Born eight years ago to provide teaching and research support through faculty development workshops, the Center for Academic Excellence (Centro para la Excelencia Académica) now serves professors, students, and non-teaching personnel. It also conducts educational research that benefits the university community as a whole.

The center was conceived during the American Council of Education /Kellogg Project on Leadership and Institutional Transformation at UPR, RP in 1996, when professors envisioned and planned for campus changes. One of the transformational components, “Enhancing the Undergraduate Experience, Including Research,” recommended that professors create the center. “Pedro Sandín Fremaint and I wrote the proposal to start the center. We visited three different centers in the States and shadowed them to learn what they did and how they did it,” says the 1998-2005 Director of the Center, Professor Nadia Cordero de Figueroa.

In 1998 the center was officially created, but it operated only virtually from Cordero’s office in the Department of Chemistry until it moved in 1999 to its quarters in the Facundo Bueso Annex.

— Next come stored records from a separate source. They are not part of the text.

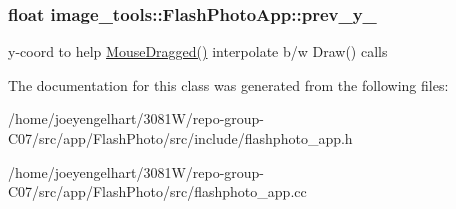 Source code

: \subsubsection[{\texorpdfstring{prev\+\_\+y\+\_\+}{prev_y_}}]{\setlength{\rightskip}{0pt plus 5cm}float image\+\_\+tools\+::\+Flash\+Photo\+App\+::prev\+\_\+y\+\_\+\hspace{0.3cm}{\ttfamily [private]}}\hypertarget{classimage__tools_1_1FlashPhotoApp_afeae20c1f13f61db0577f9c88aadfd01}{}\label{classimage__tools_1_1FlashPhotoApp_afeae20c1f13f61db0577f9c88aadfd01}
y-\/coord to help \hyperlink{classimage__tools_1_1FlashPhotoApp_abe6a6b7ac7664639d5208affe277f6ee}{Mouse\+Dragged()} interpolate b/w Draw() calls 

The documentation for this class was generated from the following files\+:\begin{DoxyCompactItemize}
\item 
/home/joeyengelhart/3081\+W/repo-\/group-\/\+C07/src/app/\+Flash\+Photo/src/include/flashphoto\+\_\+app.\+h\item 
/home/joeyengelhart/3081\+W/repo-\/group-\/\+C07/src/app/\+Flash\+Photo/src/flashphoto\+\_\+app.\+cc\end{DoxyCompactItemize}
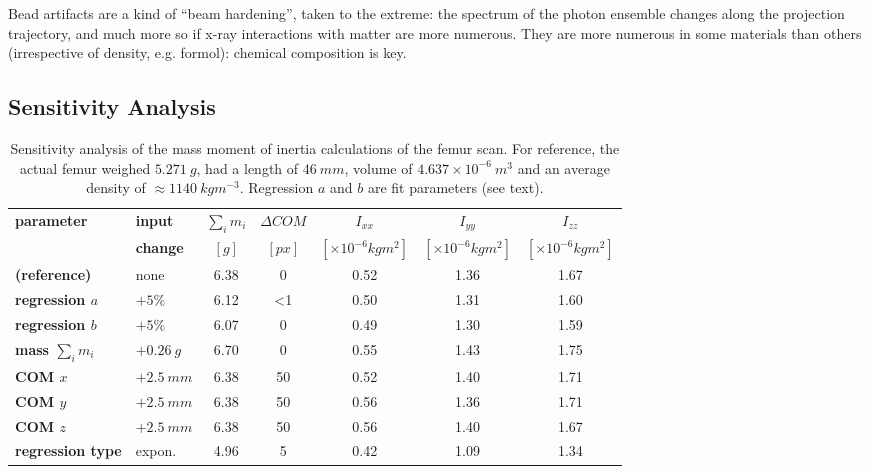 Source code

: Bead artifacts are a kind of ``beam hardening'', taken to the extreme: the spectrum of the photon ensemble changes along the projection trajectory, and much more so if x-ray interactions with matter are more numerous.
They are more numerous in some materials than others (irrespective of density, e.g. formol): chemical composition is key.


\subsection{Sensitivity Analysis}
\label{sec:org8f04e5e}

\begin{table}[p]
\caption{\label{tab:sensitivity}Sensitivity analysis of the mass moment of inertia calculations of the femur scan. For reference, the actual femur weighed \(5.271\ g\), had a length of \(46\ mm\), volume of \(4.637\times 10^{-6}\ m^{3}\) and an average density of \(\approx 1140\ kg m^{-3}\). Regression \(a\) and \(b\) are fit parameters (see text).}
\centering
\begin{tabular}{|l|l|c|c|c|c|c|}
\hline
\textbf{parameter} & \textbf{input} & \textbf{\(\sum_{i}m_{i}\)} & \textbf{\(\Delta COM\)} & \textbf{\(I_{xx}\)} & \textbf{\(I_{yy}\)} & \textbf{\(I_{zz}\)}\\[0pt]
 & \textbf{change} & \([g]\) & \([px]\) & \([\times 10^{-6} kg m^2]\) & \([\times 10^{-6} kg m^2]\) & \([\times 10^{-6} kg m^2]\)\\[0pt]
\hline
\hline
\textbf{(reference)} & none & 6.38 & 0 & 0.52 & 1.36 & 1.67\\[0pt]
\hline
\textbf{regression \(a\)} & \(+5 \%\) & 6.12 & <1 & 0.50 & 1.31 & 1.60\\[0pt]
\textbf{regression \(b\)} & \(+5 \%\) & 6.07 & 0 & 0.49 & 1.30 & 1.59\\[0pt]
\hline
\textbf{mass \(\sum_{i} m_{i}\)} & \(+0.26\ g\) & 6.70 & 0 & 0.55 & 1.43 & 1.75\\[0pt]
\hline
\textbf{COM \(x\)} & \(+2.5\ mm\) & 6.38 & 50 & 0.52 & 1.40 & 1.71\\[0pt]
\textbf{COM \(y\)} & \(+2.5\ mm\) & 6.38 & 50 & 0.56 & 1.36 & 1.71\\[0pt]
\textbf{COM \(z\)} & \(+2.5\ mm\) & 6.38 & 50 & 0.56 & 1.40 & 1.67\\[0pt]
\hline
\textbf{regression type} & expon. & 4.96 & 5 & 0.42 & 1.09 & 1.34\\[0pt]
\hline
\hline
\end{tabular}
\end{table}


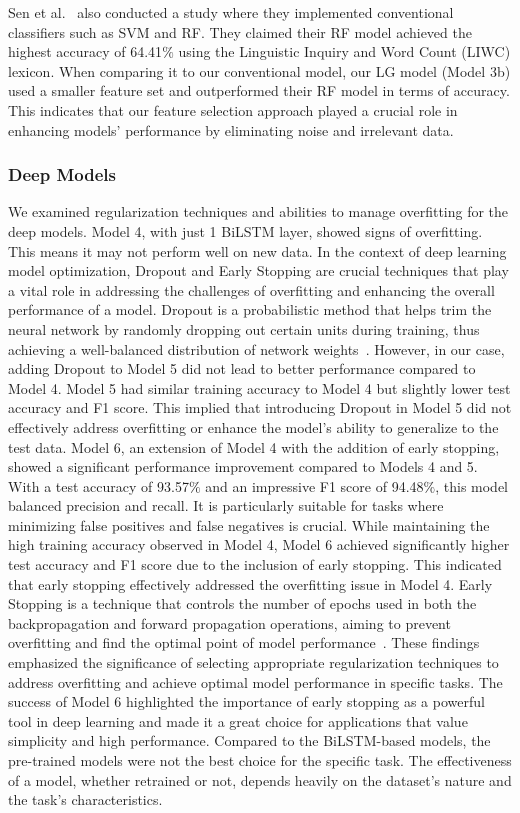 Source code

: \documentclass[12pt]{article}
\begin{document}
Sen et al.~\cite{csen2020multimodal} also conducted a study where they implemented conventional classifiers such as SVM and RF. They claimed their RF model achieved the highest accuracy of 64.41$\%$ using the Linguistic Inquiry and Word Count (LIWC) lexicon. When comparing it to our conventional model, our LG model (Model 3b) used a smaller feature set and outperformed their RF model in terms of accuracy. This indicates that our feature selection approach played a crucial role in enhancing models' performance by eliminating noise and irrelevant data.

\subsubsection{Deep Models}

We examined regularization techniques and abilities to manage overfitting for the deep models. Model 4, with just 1 BiLSTM layer, showed signs of overfitting. This means it may not perform well on new data. In the context of deep learning model optimization, Dropout and Early Stopping are crucial techniques that play a vital role in addressing the challenges of overfitting and enhancing the overall performance of a model. Dropout is a probabilistic method that helps trim the neural network by randomly dropping out certain units during training, thus achieving a well-balanced distribution of network weights~\cite{sitaula2017analysis}. However, in our case, adding Dropout to Model 5 did not lead to better performance compared to Model 4. Model 5 had similar training accuracy to Model 4 but slightly lower test accuracy and F1 score. This implied that introducing Dropout in Model 5 did not effectively address overfitting or enhance the model's ability to generalize to the test data. Model 6, an extension of Model 4 with the addition of early stopping, showed a significant performance improvement compared to Models 4 and 5. With a test accuracy of 93.57$\%$ and an impressive F1 score of 94.48$\%$, this model balanced precision and recall. It is particularly suitable for tasks where minimizing false positives and false negatives is crucial. While maintaining the high training accuracy observed in Model 4, Model 6 achieved significantly higher test accuracy and F1 score due to the inclusion of early stopping. This indicated that early stopping effectively addressed the overfitting issue in Model 4. Early Stopping is a technique that controls the number of epochs used in both the backpropagation and forward propagation operations, aiming to prevent overfitting and find the optimal point of model performance~\cite{sitaula2017analysis}. These findings emphasized the significance of selecting appropriate regularization techniques to address overfitting and achieve optimal model performance in specific tasks. The success of Model 6 highlighted the importance of early stopping as a powerful tool in deep learning and made it a great choice for applications that value simplicity and high performance. Compared to the BiLSTM-based models, the pre-trained models were not the best choice for the specific task. The effectiveness of a model, whether retrained or not, depends heavily on the dataset's nature and the task's characteristics. 
\end{document}
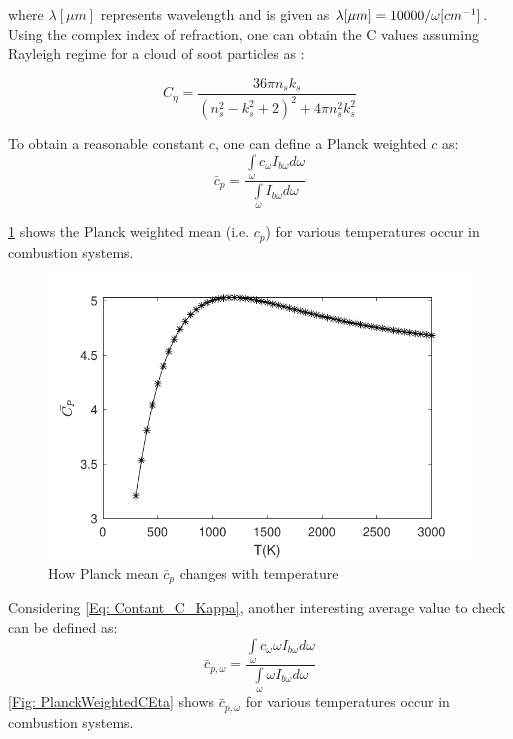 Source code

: \documentclass[3p]{elsarticle}
\begin{document}
where \({\lambda [\mu m]}\) represents wavelength and is given as \(\lambda [\mu m] = {{10000} \mathord{\left/
		{\vphantom {{10000} \omega }} \right.
		\kern-\nulldelimiterspace} \omega }[c{m^{ - 1}}]\).
Using the complex index of refraction, one can obtain the C values assuming Rayleigh regime for a cloud of soot particles as \cite{modest2013radiative,ChangeCharalampopoulos1990}:

\begin{equation}
C_\eta=\frac{36\pi n_s k_s}{(n_s^2-k_s^2+2)^2+4\pi n_s^2 k_s^2}
\label{Eq:C_Omega}
\end{equation}

To obtain a reasonable constant  \(c\), one can define a Planck weighted \(c\) as:
\begin{equation}
{\bar c_p} = \frac{{\int\limits_\omega  {{c_\omega }{I_{b\omega }}d\omega } }}{{\int\limits_\omega  {{I_{b\omega }}d\omega } }}
\end{equation}

\cref{Fig: PlanckWeightedC} shows the Planck weighted mean (i.e. \(c_p\)) for various temperatures occur in combustion systems.

\begin{figure}[h!]
			\centering\includegraphics[width=12cm]{Figures/Fig1_P_C.pdf}
			\caption{How  Planck  mean  \({\bar c_p}\)  changes  with  temperature}
			\label{Fig: PlanckWeightedC}
\end{figure}
Considering \cref{Eq: Contant_C_Kappa}, another interesting average value to check can be defined as:
\begin{equation}
{\bar c_{p,\omega }} = \frac{{\int\limits_\omega  {{c_\omega }\omega {I_{b\omega }}d\omega } }}{{\int\limits_\omega  {\omega {I_{b\omega }}d\omega } }}
\end{equation}
\cref{Fig: PlanckWeightedCEta} shows \(\bar c_{p,\omega }\) for various temperatures occur in combustion systems.
  
\end{document}
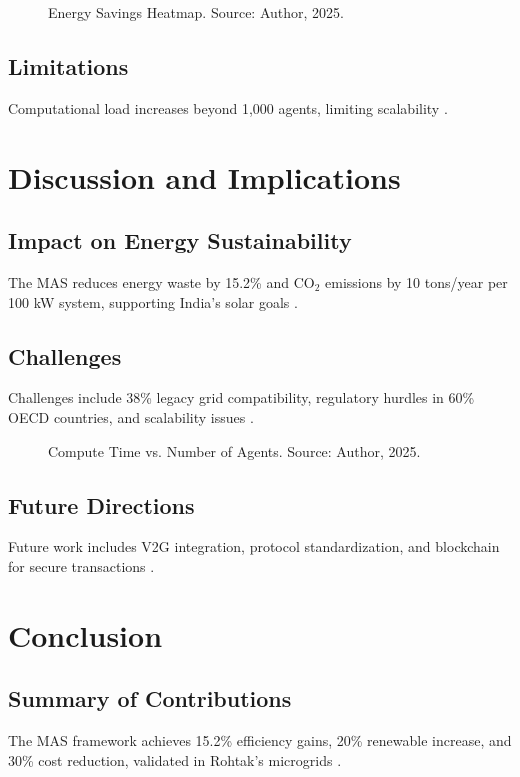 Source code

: \documentclass[12pt]{report}
\begin{document}
\begin{figure}[h]
  \centering
  \caption{Energy Savings Heatmap. Source: Author, 2025.}
  \label{fig:energy_savings}
\end{figure}

\section{Limitations}
Computational load increases beyond 1,000 agents, limiting scalability \cite{zhang2020}.

\clearpage
\chapter{Discussion and Implications}
\label{chap:discussion}
\section{Impact on Energy Sustainability}
The MAS reduces energy waste by 15.2\% and CO$_2$ emissions by 10 tons/year per 100 kW system, supporting India's solar goals \cite{mnre2023, author2025}.

\section{Challenges}
Challenges include 38\% legacy grid compatibility, regulatory hurdles in 60\% OECD countries, and scalability issues \cite{pecan2023, zhang2020}.

\begin{figure}[h]
  \centering
  \caption{Compute Time vs. Number of Agents. Source: Author, 2025.}
  \label{fig:compute_time}
\end{figure}

\section{Future Directions}
Future work includes V2G integration, protocol standardization, and blockchain for secure transactions \cite{author2025}.

\clearpage
\chapter{Conclusion}
\label{chap:conclusion}
\section{Summary of Contributions}
The MAS framework achieves 15.2\% efficiency gains, 20\% renewable increase, and 30\% cost reduction, validated in Rohtak's microgrids \cite{author2025}.
\end{document}
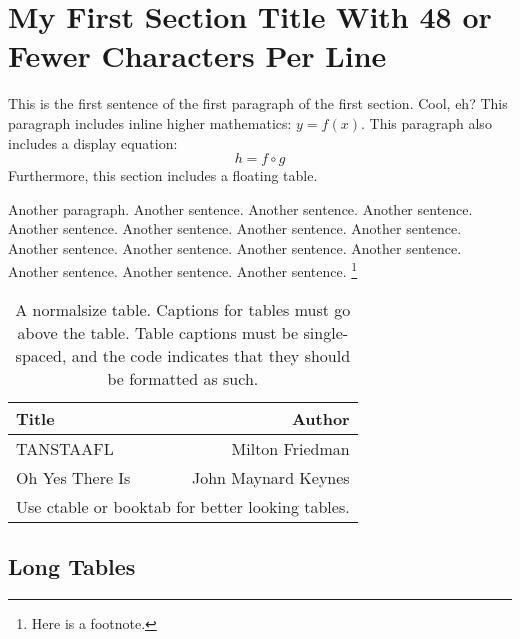 \documentclass[12pt,econ]{sources/authesis}
\theoremstyle{definition}
\theoremstyle{definition}
\theoremstyle{definition}
\theoremstyle{remark}
\begin{document}
\section{\texorpdfstring{My First Section Title \newline With 48 or
Fewer Characters Per
Line}{My First Section Title With 48 or Fewer Characters Per Line}}\label{introduction-first-section}

This is the first sentence of the first paragraph of the first section.
Cool, eh? This paragraph includes inline higher mathematics: \(y=f(x)\).
This paragraph also includes a display equation:
\begin{equation}
h = f \circ g
\end{equation}
Furthermore, this section includes a floating table.

Another paragraph. Another sentence. Another sentence. Another sentence.
Another sentence. Another sentence. Another sentence. Another sentence.
Another sentence. Another sentence. Another sentence. Another sentence.
Another sentence. Another sentence. Another sentence. \footnote{
Here is a footnote.}
\begin{table}[h]\centering
\caption{A normalsize table.
Captions for tables must go above the table.
Table captions must be single-spaced,
and the code indicates that they should be formatted as such.}
\begin{tabular}{lr}\hline\hline
Title & Author \\ \hline
TANSTAAFL & Milton Friedman \\
Oh Yes There Is & John Maynard Keynes \\ \hline
\multicolumn{2}{c}{\small Use ctable or booktab for better looking tables.}
\end{tabular}
\end{table}
\subsection{Long Tables}\label{long-tables}
\end{document}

Presently, three resident professors, a professor who is an expert in educational technology, an English professor, and a Spanish professor prepare institutes and provide individual assistance in their areas. Professors, administrators and other members of the university community create and teach the workshops, offered in 10 areas: teaching and learning strategies, academic technology, assessment of student learning, academic research, academic management, development of Spanish and English competencies, academic support for students, institutional research, university community, and professional support for professors. Workshops offered in the teaching and learning strategies area include “Active Learning in the Classroom,” “Collaborative Work,” “Conceptual Mapping,” and “Rubrics.” Some professors conduct their own educational research, gather and assess data from their classrooms and laboratories, publish their findings in journals, and share their research with other UPR, RP professors through workshops sponsored by the center.

“We can also help the professor with classroom strategies by providing the means to evaluate his or her teaching. For example, we have made videotapes of professors’ classes and have discussed them privately with the professors. We also have a student evaluation process called GIFT—Group Interactive Feedback on Teaching. Someone from the center goes to the class and divides students in groups. Through a number of questions and strategies, the students express what they think about the class. Of course, the professor is not present. Then the evaluator meets with the professor privately to discuss the class feedback. A consensus process is a very fair tool for the professor,” says Cordero.

Research the center has conducted is helping to create a model for the university’s student retention plan. Center personnel began by soliciting input from UPR, RP offices and researching other universities’ successful retention plans. They interviewed students from the Río Piedras campus who are either on academic probation or who have dropped out. “We are finding out that retention is not just about academics. It has to do with the way students are treated in all campus offices,” says María del Carmen García Padilla, director of the center.

The center is also taking into account research done on the millennial student and what technology these students expect the university to provide. “Retention takes into consideration their needs. For example, the center invited counselors from area high schools to a meeting to get their input about this issue. We have to realize that these students are different from those of even 10 or fifteen years ago,” says García Padilla.

Another activity the center sponsors is the Summer Student Experience. Thirty five students from 10th grade public and private schools come to the campus for two weeks to experience campus life and university classes. They are chosen from the schools that the chancellor visits in her recruitment process and also from the schools near the campus. At the end of the experience, the students create a final project, for example, a drama or a program on Radio Universidad “Last year, students created a video at the end. The center is studying the student experience and whether it increases the chances that these students will eventually attend UPR, RP,” says García Padilla. “If it works with 35 students, what would happen if we expanded the program to include more students?”